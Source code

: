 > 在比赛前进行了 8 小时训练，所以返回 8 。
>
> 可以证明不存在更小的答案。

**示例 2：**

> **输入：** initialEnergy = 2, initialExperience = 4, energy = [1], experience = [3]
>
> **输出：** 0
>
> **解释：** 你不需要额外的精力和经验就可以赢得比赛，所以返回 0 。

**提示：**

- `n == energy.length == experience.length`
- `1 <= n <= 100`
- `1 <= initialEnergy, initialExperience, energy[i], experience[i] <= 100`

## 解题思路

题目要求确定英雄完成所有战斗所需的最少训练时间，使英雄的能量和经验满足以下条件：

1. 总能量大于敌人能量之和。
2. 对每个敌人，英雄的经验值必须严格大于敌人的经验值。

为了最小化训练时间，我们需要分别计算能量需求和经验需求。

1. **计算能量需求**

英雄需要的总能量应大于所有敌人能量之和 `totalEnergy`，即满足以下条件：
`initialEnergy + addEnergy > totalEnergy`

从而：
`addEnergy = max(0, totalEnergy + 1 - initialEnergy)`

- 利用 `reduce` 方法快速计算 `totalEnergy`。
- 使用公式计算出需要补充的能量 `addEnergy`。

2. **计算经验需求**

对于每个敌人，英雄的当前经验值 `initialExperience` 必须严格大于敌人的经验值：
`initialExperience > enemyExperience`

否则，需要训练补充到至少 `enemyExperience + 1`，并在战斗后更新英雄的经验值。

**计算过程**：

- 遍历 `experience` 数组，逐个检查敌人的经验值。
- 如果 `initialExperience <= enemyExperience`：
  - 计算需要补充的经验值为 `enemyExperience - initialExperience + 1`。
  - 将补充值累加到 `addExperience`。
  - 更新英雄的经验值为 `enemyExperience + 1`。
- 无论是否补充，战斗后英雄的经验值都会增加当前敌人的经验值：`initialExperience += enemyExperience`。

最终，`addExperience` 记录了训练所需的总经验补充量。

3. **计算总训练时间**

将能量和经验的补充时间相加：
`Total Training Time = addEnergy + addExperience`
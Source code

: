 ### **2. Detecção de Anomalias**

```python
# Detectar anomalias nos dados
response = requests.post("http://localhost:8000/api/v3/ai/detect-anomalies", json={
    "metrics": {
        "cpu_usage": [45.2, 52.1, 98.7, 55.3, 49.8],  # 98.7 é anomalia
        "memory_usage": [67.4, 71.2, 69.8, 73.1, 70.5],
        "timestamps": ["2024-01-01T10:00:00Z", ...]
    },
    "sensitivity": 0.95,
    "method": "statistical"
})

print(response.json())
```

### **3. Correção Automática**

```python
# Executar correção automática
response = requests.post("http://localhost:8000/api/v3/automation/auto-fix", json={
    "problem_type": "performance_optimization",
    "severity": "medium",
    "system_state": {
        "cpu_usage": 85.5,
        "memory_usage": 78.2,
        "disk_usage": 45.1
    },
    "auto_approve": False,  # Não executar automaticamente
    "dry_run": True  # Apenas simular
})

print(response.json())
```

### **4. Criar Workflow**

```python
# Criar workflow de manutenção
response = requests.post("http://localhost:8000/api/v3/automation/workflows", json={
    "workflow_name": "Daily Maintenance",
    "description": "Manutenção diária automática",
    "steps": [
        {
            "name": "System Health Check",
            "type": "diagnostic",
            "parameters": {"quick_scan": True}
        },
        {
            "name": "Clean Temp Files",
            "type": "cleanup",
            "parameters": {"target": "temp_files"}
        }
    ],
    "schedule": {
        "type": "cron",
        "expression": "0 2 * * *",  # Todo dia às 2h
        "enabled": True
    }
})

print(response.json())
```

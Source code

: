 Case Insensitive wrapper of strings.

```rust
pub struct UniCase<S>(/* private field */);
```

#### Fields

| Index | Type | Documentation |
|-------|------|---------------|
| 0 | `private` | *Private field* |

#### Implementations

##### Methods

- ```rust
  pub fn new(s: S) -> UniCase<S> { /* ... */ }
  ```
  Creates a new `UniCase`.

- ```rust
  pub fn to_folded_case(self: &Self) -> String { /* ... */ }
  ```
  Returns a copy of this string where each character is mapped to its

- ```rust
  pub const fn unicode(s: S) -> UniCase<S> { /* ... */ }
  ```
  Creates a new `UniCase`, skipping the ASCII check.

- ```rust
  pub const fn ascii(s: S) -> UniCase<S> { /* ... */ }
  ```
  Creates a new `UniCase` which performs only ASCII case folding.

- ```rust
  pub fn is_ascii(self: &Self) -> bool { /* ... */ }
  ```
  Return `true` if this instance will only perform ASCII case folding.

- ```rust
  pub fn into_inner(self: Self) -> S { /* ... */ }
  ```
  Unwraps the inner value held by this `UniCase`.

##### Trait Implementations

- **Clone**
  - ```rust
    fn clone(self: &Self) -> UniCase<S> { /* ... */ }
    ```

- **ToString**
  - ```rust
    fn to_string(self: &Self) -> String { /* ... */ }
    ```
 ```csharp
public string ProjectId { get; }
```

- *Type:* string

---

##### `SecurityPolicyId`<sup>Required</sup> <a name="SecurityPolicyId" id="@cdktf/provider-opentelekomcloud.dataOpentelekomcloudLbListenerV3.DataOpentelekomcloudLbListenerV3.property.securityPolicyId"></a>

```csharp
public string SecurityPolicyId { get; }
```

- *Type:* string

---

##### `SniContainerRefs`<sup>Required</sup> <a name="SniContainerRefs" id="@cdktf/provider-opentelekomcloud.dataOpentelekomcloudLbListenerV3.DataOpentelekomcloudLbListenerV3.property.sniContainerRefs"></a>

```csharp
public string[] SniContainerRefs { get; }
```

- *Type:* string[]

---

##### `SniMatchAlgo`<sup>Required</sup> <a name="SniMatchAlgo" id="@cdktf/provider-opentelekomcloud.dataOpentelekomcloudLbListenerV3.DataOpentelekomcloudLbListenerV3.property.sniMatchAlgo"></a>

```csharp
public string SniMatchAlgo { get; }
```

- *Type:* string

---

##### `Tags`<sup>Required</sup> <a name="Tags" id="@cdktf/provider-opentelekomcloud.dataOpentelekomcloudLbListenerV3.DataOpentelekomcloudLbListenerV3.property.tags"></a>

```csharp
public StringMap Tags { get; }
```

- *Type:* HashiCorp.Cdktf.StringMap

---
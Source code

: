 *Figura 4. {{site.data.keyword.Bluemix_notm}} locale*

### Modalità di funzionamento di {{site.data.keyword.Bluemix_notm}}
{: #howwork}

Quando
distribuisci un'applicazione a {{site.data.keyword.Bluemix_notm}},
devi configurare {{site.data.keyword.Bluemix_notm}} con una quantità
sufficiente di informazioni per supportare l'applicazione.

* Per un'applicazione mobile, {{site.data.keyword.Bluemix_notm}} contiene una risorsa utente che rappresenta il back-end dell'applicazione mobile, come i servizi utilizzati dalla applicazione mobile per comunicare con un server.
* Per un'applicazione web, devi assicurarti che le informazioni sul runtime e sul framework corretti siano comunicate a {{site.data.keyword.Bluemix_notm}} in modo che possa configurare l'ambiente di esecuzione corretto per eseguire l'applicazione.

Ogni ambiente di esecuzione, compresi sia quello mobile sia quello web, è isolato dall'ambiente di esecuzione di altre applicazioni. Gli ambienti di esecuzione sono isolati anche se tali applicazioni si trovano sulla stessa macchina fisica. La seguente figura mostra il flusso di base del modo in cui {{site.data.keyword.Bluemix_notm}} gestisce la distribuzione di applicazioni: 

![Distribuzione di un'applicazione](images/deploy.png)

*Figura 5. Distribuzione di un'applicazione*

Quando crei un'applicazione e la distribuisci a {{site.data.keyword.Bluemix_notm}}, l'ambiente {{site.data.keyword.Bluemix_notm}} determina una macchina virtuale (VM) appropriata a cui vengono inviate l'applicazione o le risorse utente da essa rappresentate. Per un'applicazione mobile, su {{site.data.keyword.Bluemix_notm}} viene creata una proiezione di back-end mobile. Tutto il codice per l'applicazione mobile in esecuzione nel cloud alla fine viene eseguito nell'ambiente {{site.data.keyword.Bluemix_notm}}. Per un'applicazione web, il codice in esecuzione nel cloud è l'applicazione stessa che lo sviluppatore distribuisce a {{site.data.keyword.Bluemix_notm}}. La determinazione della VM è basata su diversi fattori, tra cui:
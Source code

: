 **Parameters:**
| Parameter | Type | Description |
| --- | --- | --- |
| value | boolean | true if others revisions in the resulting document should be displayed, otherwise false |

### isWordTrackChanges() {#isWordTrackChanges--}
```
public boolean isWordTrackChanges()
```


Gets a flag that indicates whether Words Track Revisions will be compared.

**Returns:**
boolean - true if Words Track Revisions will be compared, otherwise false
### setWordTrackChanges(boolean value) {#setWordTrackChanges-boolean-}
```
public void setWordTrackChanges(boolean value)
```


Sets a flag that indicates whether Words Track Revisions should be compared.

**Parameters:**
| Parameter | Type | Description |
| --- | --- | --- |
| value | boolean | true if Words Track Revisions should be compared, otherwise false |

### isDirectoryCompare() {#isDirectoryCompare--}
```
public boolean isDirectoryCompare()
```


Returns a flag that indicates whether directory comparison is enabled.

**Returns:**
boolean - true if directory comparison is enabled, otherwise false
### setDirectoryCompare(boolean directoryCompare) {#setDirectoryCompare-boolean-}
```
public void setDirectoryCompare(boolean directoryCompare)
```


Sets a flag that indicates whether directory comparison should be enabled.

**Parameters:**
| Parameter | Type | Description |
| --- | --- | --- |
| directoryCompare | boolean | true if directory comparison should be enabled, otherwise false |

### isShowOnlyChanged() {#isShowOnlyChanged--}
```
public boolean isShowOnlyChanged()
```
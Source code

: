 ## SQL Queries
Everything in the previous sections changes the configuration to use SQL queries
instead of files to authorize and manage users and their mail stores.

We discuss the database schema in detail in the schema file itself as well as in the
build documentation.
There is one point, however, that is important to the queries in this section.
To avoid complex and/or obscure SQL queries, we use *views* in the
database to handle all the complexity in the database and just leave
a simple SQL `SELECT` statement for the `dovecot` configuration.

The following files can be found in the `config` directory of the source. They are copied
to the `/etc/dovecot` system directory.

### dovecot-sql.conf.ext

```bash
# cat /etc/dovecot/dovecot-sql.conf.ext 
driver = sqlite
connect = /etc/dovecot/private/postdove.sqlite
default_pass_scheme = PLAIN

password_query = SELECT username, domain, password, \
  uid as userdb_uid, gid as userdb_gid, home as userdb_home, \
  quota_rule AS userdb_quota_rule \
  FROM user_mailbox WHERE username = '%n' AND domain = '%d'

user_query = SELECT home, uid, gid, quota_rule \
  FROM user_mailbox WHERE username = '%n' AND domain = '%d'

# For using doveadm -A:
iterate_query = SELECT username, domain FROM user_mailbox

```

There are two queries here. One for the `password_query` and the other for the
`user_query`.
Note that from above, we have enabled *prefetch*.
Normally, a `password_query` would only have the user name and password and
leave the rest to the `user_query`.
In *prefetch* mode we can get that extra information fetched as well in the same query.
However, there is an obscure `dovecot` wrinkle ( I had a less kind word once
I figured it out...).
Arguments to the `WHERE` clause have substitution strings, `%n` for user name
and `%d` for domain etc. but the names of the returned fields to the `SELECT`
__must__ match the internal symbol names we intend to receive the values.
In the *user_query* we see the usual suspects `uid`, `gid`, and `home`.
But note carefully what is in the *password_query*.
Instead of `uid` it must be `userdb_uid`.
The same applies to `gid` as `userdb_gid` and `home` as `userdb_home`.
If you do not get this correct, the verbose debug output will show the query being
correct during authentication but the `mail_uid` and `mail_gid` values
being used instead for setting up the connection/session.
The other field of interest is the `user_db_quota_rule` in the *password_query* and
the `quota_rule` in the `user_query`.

───

◆ **Your goal**: Repeat only the stretch of lines that opens with the line containing "If you do not" and closes with the final line of the entries, both included, exactly as written.

◆ **Answer to this exercise**:
If you do not get this correct, the verbose debug output will show the query being
correct during authentication but the `mail_uid` and `mail_gid` values
being used instead for setting up the connection/session.
The other field of interest is the `user_db_quota_rule` in the *password_query* and
the `quota_rule` in the `user_query`.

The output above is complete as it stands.